Last night the firm’s communications director Alastair Kennedy said “important progress” had been made in preparing Nigg for “future opportunities”, but declined to give further details on the grounds of “extremely important commercial sensitivities”.
Local councillor Derek Louden said there was widespread speculation that Global was on the verge of securing major new tenants involved in the offshore renewables industry for the park, adding that any new jobs created would be “hugely appreciated” in the area.
Global bought the then virtually dormant former North Sea oil platform fabrication yard in 2011 and more than £45million has since been spent redeveloping it into a “multi-energy” site.
First Minister Nicola Sturgeon toured the site last year as the first turbine was unveiled for the MeyGen tidal energy scheme, hailing the potential for Scotland to soon be “powering the world through technology and manufacturing here”.
But the continuing downturn in the oil and gas industry has seen the workforce at Nigg fall as low as 10 in recent months.
In July, it emerged the energy industry services group, headed by entrepreneur Roy MacGregor, was preparing to lodge four planning applications, which, at the time, it said were aimed at “future proofing” the site to ready it for opportunities.
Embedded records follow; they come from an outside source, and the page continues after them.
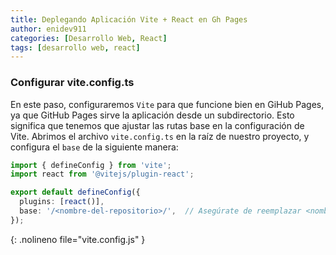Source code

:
 ```yaml
---
title: Deplegando Aplicación Vite + React en Gh Pages
author: enidev911
categories: [Desarrollo Web, React]
tags: [desarrollo web, react]
---
```



### Configurar vite.config.ts

En este paso, configuraremos `Vite` para que funcione bien en GiHub Pages, ya que GitHub Pages sirve la aplicación desde un subdirectorio. Esto significa que tenemos que ajustar las rutas base en la configuración de Vite. Abrimos el archivo `vite.config.ts` en la raíz de nuestro proyecto, y configura el `base` de la siguiente manera:


```ts
import { defineConfig } from 'vite';
import react from '@vitejs/plugin-react';

export default defineConfig({
  plugins: [react()],
  base: '/<nombre-del-repositorio>/',  // Asegúrate de reemplazar <nombre-del-repositorio> por el nombre de tu repositorio de GitHub
});
```
{: .nolineno file="vite.config.js" }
Mr Kennedy said: “Over the past few months, much work has been done and important progress has been made. We now require to move quickly with these two meetings to gain comments and information which we hope will support our planning application to ensure we are able to maximise these opportunities if and when they materialise.
“There are extremely important commercial sensitivities which preclude me from going into any further detail on these plans.
“However, our hope is we should be in a position to provide those attending the public meetings with as much detail as possible on our plans to enable us to take this forward to a formal planning application with Highland Council.”
It is understood the board of development agency Highlands and Islands Enterprise (HIE) is due to consider an application for funding in connection with the plans later this month.
A spokesman for the organisation said it could not comment on any applications until they had been assessed and approved.
Highland Council’s chairman of environment, development and Infrastructure, Allan Henderson said the area was establishing itself as a “major player in the offshore renewables sector”.
He added: “Without commenting on the individual merits of this application at Nigg Energy Park it is pleasing to see that there is potential for jobs growth in the offshore renewables sector in the Highlands.
“This builds on contracts for the Kishorn Yard in Wester Ross, the Beatrice offshore windfarm and the recent success of the MORL project in gaining a contract for difference for the Moray Firth. In addition the Meygen project in the Pentland Firth is a world leader in tidal generation.”
The “drop in” meetings on Global’s plans are taking place from 4pm-8pm at Nigg Village Hall on October 4 and The Old Brewery, in Cromarty, on October 5.
Bob Buskie, chief executive of the Port of Cromarty Firth, said: “The Cromarty Firth has long been recognised as a strategic asset for Scotland and we are fortunate that the port’s location and sheltered waters attract a number of world-class companies to operate here.
“Activities in and around the port provide job opportunities for a great many people and, if speculation regarding further development at Nigg Energy Park is correct, we would welcome the development and any associated jobs it could provide for the firth’s communities.”